Hot on the heels of the Tuition Fees fiasco, the Conservative-led Government looks set to go through with its pledge to abolish the Education Maintenance Allowance (EMA). Many do not fully understand exactly what the EMA is, or realise that it is means-tested for students from the poorest families in Britain. Launched in 2004, the EMA scheme directly pays eligible pupils up to £30 a week, depending on family income, to stay on at school after compulsory education – i.e aged 16. Entitlement rules are that for family income up to £20,817 per year, a 16-18 year old who stays on in education can get £30 per week, for household income of £20,818 - £25,521 per year the payment is £20 a week, and for £25,522 - £30,810 per year it is £10 a week.
At a speech to IPPR in 2008, Michael Gove claimed the scheme “fails the poorest families and costs too much money”. He also argued there had been an “overcentralisation” of education, saying “the capacity of local communities to set their own autonomous goals, to pilot their own strategies, to develop the relationships they want is constrained and curbed by central government's nationally-set targets, challenges and protocols.”
I have been quite interested in the question of whether indeed as an intervention it has made any difference – particularly to educational outcomes – and indeed whether that indeed represents value for money. It is right that policies come under scrutiny and that tough questions are asked. The additional point to ask is that if it has had an impact, what is the reason for it?
I have to say I was rather blown away by the findings of one of the most robust evaluations to date of what is still a relatively new policy, conducted by the Institute for Fiscal Studies (IFS). Because not only did it show an increase in ‘participation’ rates, i.e. staying on in education compared to a control group, but it showed an increase in attainment rates. Pupils on EMA – and in particular from ethnic minority backgrounds – black females and males – were achieving higher grades than they would have otherwise. Generally results were more impressive for we find achievement among females, though interestingly with black females seeing a greater improvement than white females. The report goes on to suggest that even more impressive is the impact among black s males – the impact roughly translated into a one-grade improvement in an AS Level subject across all black males in the pilot areas.
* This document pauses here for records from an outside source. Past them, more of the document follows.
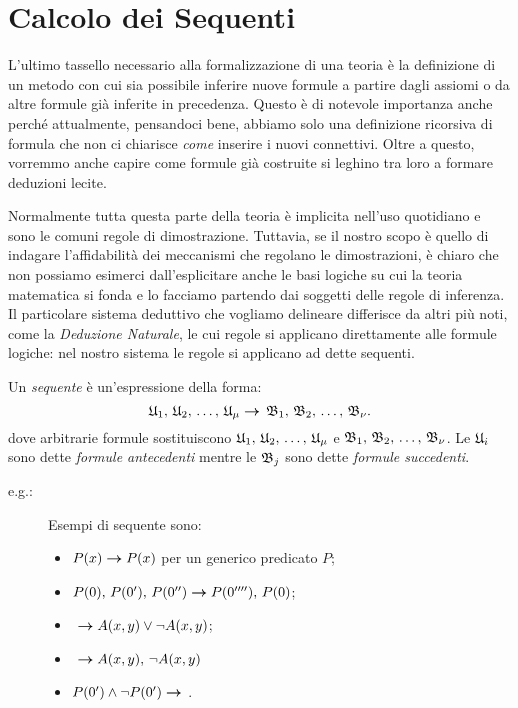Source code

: \section{Calcolo dei Sequenti}
		L'ultimo tassello necessario alla formalizzazione di una teoria è la definizione di un metodo con cui sia possibile inferire nuove formule a partire dagli assiomi o da altre formule già inferite in precedenza. Questo è di notevole importanza anche perché attualmente, pensandoci bene, abbiamo solo una definizione ricorsiva di formula che non ci chiarisce \emph{come} inserire i nuovi connettivi. Oltre a questo, vorremmo anche capire come formule già costruite si leghino tra loro a formare deduzioni lecite. 
		
		Normalmente tutta questa parte della teoria è implicita nell'uso quotidiano e sono le comuni regole di dimostrazione. Tuttavia, se il nostro scopo è quello di indagare l'affidabilità dei meccanismi che regolano le dimostrazioni, è chiaro che non possiamo esimerci dall'esplicitare anche le basi logiche su cui la teoria matematica si fonda e lo facciamo partendo dai soggetti delle regole di inferenza. Il particolare sistema deduttivo che vogliamo delineare differisce da altri più noti, come la \textit{Deduzione Naturale}, le cui regole si applicano direttamente alle formule logiche: nel nostro sistema le regole  si applicano ad  dette sequenti.
	\begin{defin}[Sequente]
		Un \emph{sequente} è un'espressione della forma:
	\begin{equation} 
		\mathfrak{U}_{1},\, \mathfrak{U}_{2},\, \ldots, \, \mathfrak{U}_{\mu} \bm{\rightarrow} \, \mathfrak{B}_{1},\, \mathfrak{B}_{2},\, \ldots, \, \mathfrak{B}_{\nu}. \nonumber
	\end{equation}
		dove arbitrarie formule sostituiscono $\mathfrak{U}_{1},\, \mathfrak{U}_{2},\, \ldots, \, \mathfrak{U}_{\mu}$ e $\mathfrak{B}_{1},\, \mathfrak{B}_{2},\, \ldots, \, \mathfrak{B}_{\nu}$. Le $\mathfrak{U}_{i}$ sono dette \emph{formule antecedenti} mentre le $\mathfrak{B}_{j}$ sono dette \emph{formule succedenti}.
	\end{defin}
	\begin{description}
		\item[e.g.:] Esempi di sequente sono: 
		\begin{itemize}
			\item $P(x)\bm{\rightarrow} P(x)$ per un generico predicato $P$;
			\item $P(0),\, P(0'),\, P(0'') \bm{\rightarrow} P(0''''),\, P(0)$;
			\item $\ \bm{\rightarrow} A(x,y) \lor \neg A(x,y)$;
			\item $\ \bm{\rightarrow} A(x,y),\, \neg A(x,y)$
			\item $P(0')\ee\nn P(0')\seq\ $.
		\end{itemize}
	\end{description}
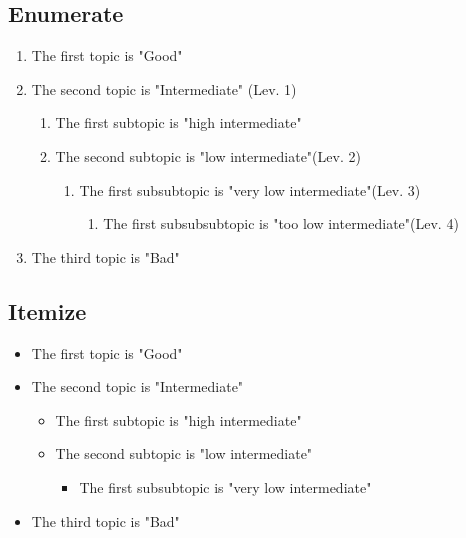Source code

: \subsection{Enumerate}

\begin{enumerate}
	\item The first topic is "Good"
	\item The second topic is "Intermediate" (Lev. 1)
	\begin{enumerate}
		\item The first subtopic is "high intermediate"
		\item The second subtopic is "low intermediate"(Lev. 2)
		\begin{enumerate}
			\item The first subsubtopic is "very low intermediate"(Lev. 3)
			\begin{enumerate}
				\item The first subsubsubtopic is "too low intermediate"(Lev. 4)
			\end{enumerate}
		\end{enumerate}
	\end{enumerate}
	\item The third topic is "Bad"
\end{enumerate}
 

\subsection{Itemize}

\begin{itemize}
	\item The first topic is "Good"
    \item The second topic is "Intermediate"
    \begin{itemize}
	     \item The first subtopic is "high intermediate"
	     \item The second subtopic is "low intermediate"
	     \begin{itemize}
		      \item The first subsubtopic is "very low intermediate"
	     \end{itemize}
\end{itemize}
\item The third topic is "Bad"
\end{itemize}

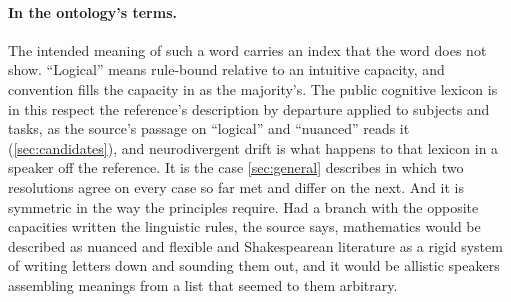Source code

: \paragraph{In the ontology's terms.} The intended meaning of such a word carries an index that the word does not show. ``Logical'' means rule-bound relative to an intuitive capacity, and convention fills the capacity in as the majority's. The public cognitive lexicon is in this respect the reference's description by departure applied to subjects and tasks, as the source's passage on ``logical'' and ``nuanced'' reads it (\autoref{sec:candidates}), and neurodivergent drift is what happens to that lexicon in a speaker off the reference. It is the case \autoref{sec:general} describes in which two resolutions agree on every case so far met and differ on the next. And it is symmetric in the way the principles require. Had a branch with the opposite capacities written the linguistic rules, the source says, mathematics would be described as nuanced and flexible and Shakespearean literature as a rigid system of writing letters down and sounding them out, and it would be allistic speakers assembling meanings from a list that seemed to them arbitrary.

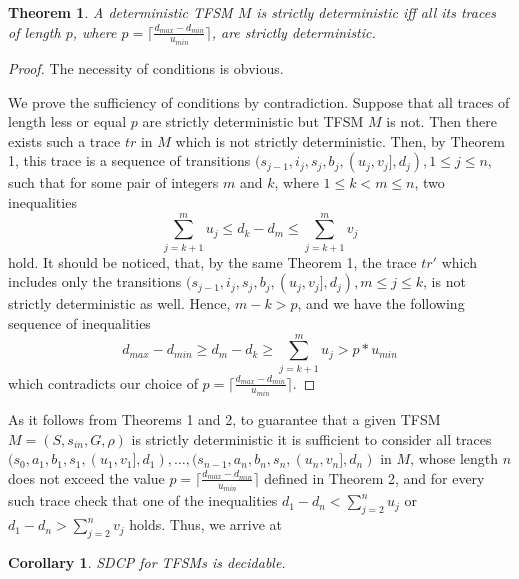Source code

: \documentclass[conference]{IEEEtran}
\newtheorem{theorem}{Theorem}
\newtheorem{corollary}{Corollary}
\begin{document}
\begin{theorem}
{\itshape
A deterministic TFSM $M$ is strictly deterministic iff all its traces of length $p$, where $p = \lceil \frac{d_{max} - d_{min}}{u_{min}} \rceil$, are strictly deterministic.
}
\end{theorem}
\begin{proof}
	The necessity of conditions is obvious.
	
	We prove the sufficiency of conditions by contradiction. Suppose that all traces of length less or equal $p$ are strictly deterministic but TFSM $M$ is not. Then there exists such a trace $tr$ in $M$ which is not strictly deterministic. Then, by Theorem 1, this trace is a sequence of transitions $(s_{j-1}, i_j, s_j, b_j, (u_j, v_j], d_j), 1\leq j\leq n$, such that for some pair of integers $m$ and $k$, where $1 \leq k < m \leq n$, two inequalities 
$$ 
\sum\limits_{j = k + 1}^{m}u_j \leq d_k - d_m \leq \sum\limits_{j = k + 1}^{m} v_j 
$$ 
hold. It should be noticed, that, by the same Theorem 1, the trace $tr'$ which includes only the transitions $(s_{j-1}, i_j, s_j, b_j, (u_j, v_j], d_j), m\leq j\leq k$, is not strictly deterministic as well. Hence, $ m - k > p $, and we have the following sequence of inequalities
$$ 
d_{max} - d_{min} \geq d_m - d_k \geq \sum_{j = k + 1}^{m}u_j > p * u_{min} 
$$
which contradicts our choice of $p = \lceil \frac{d_{max} - d_{min}}{u_{min}} \rceil $.
\end{proof}

As it follows from Theorems 1 and 2, to guarantee that a given TFSM $M = (S, s_{in}, G, \rho )$ is strictly deterministic it is sufficient to consider all traces $(s_0, a_1, b_1, s_1, (u_1, v_1], d_1), \dots,(s_{n-1}, a_n, b_n, s_n, (u_n, v_n], d_n)$ in $M$, whose length $n$ does not exceed the value $p = \lceil \frac{d_{max} - d_{min}}{u_{min}} \rceil$ defined in Theorem 2, and for every such trace check that one of the inequalities $d_1 - d_n < \sum\limits_{j = 2}^{n}u_j$ or $d_1 - d_n > \sum\limits_{j = 2}^{n}v_j$ holds. Thus, we arrive at

\begin{corollary}
{\itshape
SDCP for TFSMs is decidable.
}
\end{corollary}

\end{document}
This suggests two things. Firstly that there is a gender and ethnicity penalty that is set to result from the abolition of the EMA. Secondly that when Gove suggested it wasn’t working as a policy for those in the most deprived areas, he was using statistics misleadingly. There is some debate about whether it has the same impact for pupils in least deprived / fairly deprived / most deprived areas and what other factors may be critical to consider. However overall the IFS report, which offers a “conservative” estimate of benefits and it actually suggests could be twice that stated, is incontrovertible in support of the policy achievements.
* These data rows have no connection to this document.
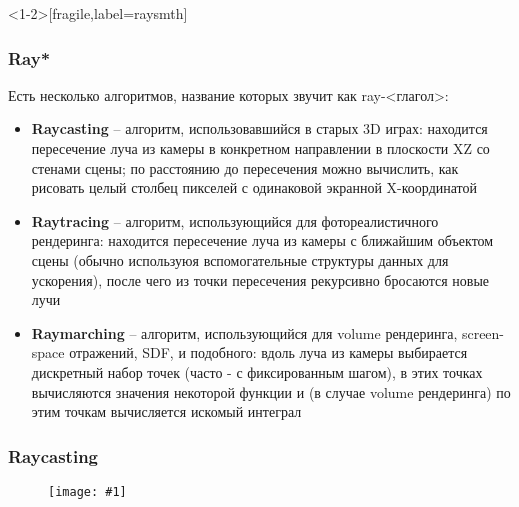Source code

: \documentclass[10pt]{beamer}
\newcommand{\slideimage}[1]{
  \begin{figure}
    \begin{adjustbox}{width=\textwidth, totalheight=\textheight-2\baselineskip-2\baselineskip,keepaspectratio}
      \texttt{[image: \#1]}
    \end{adjustbox}
  \end{figure}
}
\begin{document}
\begin{frame}<1-2>[fragile,label=raysmth]
\fontsize{10pt}{10pt}
\frametitle{Ray*}
Есть несколько алгоритмов, название которых звучит как ray-<глагол>:
\pause
\begin{itemize}
\item \textbf{Raycasting} -- алгоритм, использовавшийся в старых 3D играх: находится пересечение луча из камеры в конкретном направлении в плоскости XZ со стенами сцены; по расстоянию до пересечения можно вычислить, как рисовать целый столбец пикселей с одинаковой экранной X-координатой
\pause
\item \textbf{Raytracing} -- алгоритм, использующийся для фотореалистичного рендеринга: находится пересечение луча из камеры с ближайшим объектом сцены (обычно используюя вспомогательные структуры данных для ускорения), после чего из точки пересечения рекурсивно бросаются новые лучи
\pause
\item \textbf{Raymarching} -- алгоритм, использующийся для volume рендеринга, screen-space отражений, SDF, и подобного: вдоль луча из камеры выбирается дискретный набор точек (часто - с фиксированным шагом), в этих точках вычисляются значения некоторой функции и (в случае volume рендеринга) по этим точкам вычисляется искомый интеграл
\end{itemize}
\end{frame}

\begin{frame}[fragile]
\frametitle{Raycasting}
\slideimage{raycasting.png}
\end{frame}

\end{document}

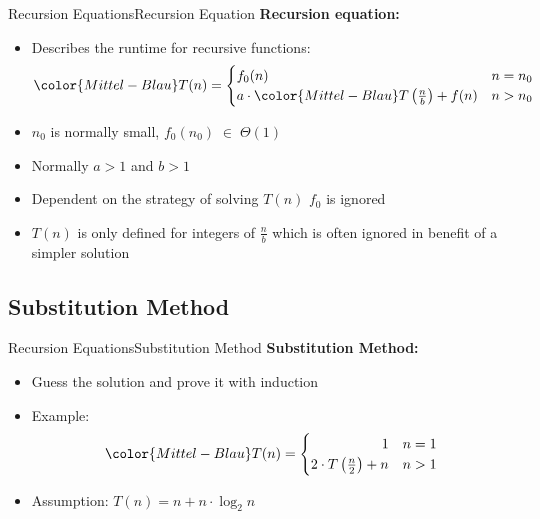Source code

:\begin{frame}{Recursion Equations}{Recursion Equation}
  \textbf{Recursion equation:}
  \begin{itemize}
    \item<2->
    Describes the runtime for recursive functions:
    \begin{displaymath}
    {\color{Mittel-Blau}T(n)} = \begin{cases}
      f_0(n) & n = n_0\\
      a \cdot {\color{Mittel-Blau}T\left(\frac{n}{b}\right)} + f(n) & n > n_0
    \end{cases}
    \end{displaymath}
    \item<3->
      {\color{Mittel-Blau}$n_0$} is normally small, {\color{Mittel-Blau}$f_0(n_0) \; \in \; \Theta(1)$}
    \item<4->
      Normally {\color{Mittel-Blau}$a > 1$} and {\color{Mittel-Blau}$b > 1$}
    \item<5->
      Dependent on the strategy of solving {\color{Mittel-Blau}$T(n)$}
      {\color{Mittel-Blau}$f_0$} is ignored
    \item<6->
      {\color{Mittel-Blau}$T(n)$} is only defined for integers of
      {\color{Mittel-Blau}$\frac{n}{b}$} which is often ignored in benefit of
      a simpler solution
  \end{itemize}
\end{frame}


\subsection{Substitution Method}

\begin{frame}{Recursion Equations}{Substitution Method}
  \textbf{Substitution Method:}
  \begin{itemize}
    \item<2->
      Guess the solution and prove it with induction
    \item<3->
      Example:
      \begin{displaymath}
        \color{Mittel-Blau}
        T(n) = \begin{cases}
          \hfill 1 & n = 1\\
          2 \cdot T\left(\frac{n}{2}\right) + n & n > 1
        \end{cases}
      \end{displaymath}
    \item<4->
      Assumption:  {\color{Mittel-Blau}$T(n) = n + n \cdot \log_2 n$}
  \end{itemize}
\end{frame}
What we should perhaps pay more attention to then are the other comments that Gove raises (the “overcentralisation” of education and “ the capacity of local communities to set their own autonomous goals, to pilot their own strategies”) which offer a hint as to the politics of this decision, rather than the economics. The achievement of poor – and often black or Asian, but not exclusively so – in deprived areas is a matter for local authorities who may wish to choose which children to invest in and which to not. An aspiration for all children is not what the Tory-led education policy appears to be about. And indeed the findings of the IFS report are supported by anecdotal and qualitative data – such as case studies collated by the Guardian (http://www.guardian.co.uk/education/2010/dec/17/students-ema-bribe-necessity). But more importantly for me is a conversation I had with a young black man from East London who had recently finished studying, and had had EMA and whose brother was currently on EMA. His view was that it made a big difference to how much time you actually had to study, and for him had resulted in better grades that had enabled him to go to a good university and achieve much more. Indeed, an amount (means tested) of £30 equates approximately to one full day’s work on the minimum wage.
This is an argument to which I am very sympathetic, and in fact I feel hugely saddened that such a targeted investment for some 600,000 of the poorest children at a critical stage in their life, an investment that has had a positive early evaluation, is to be taken away without any clarity of what is to replace it, and indeed why it will be any better.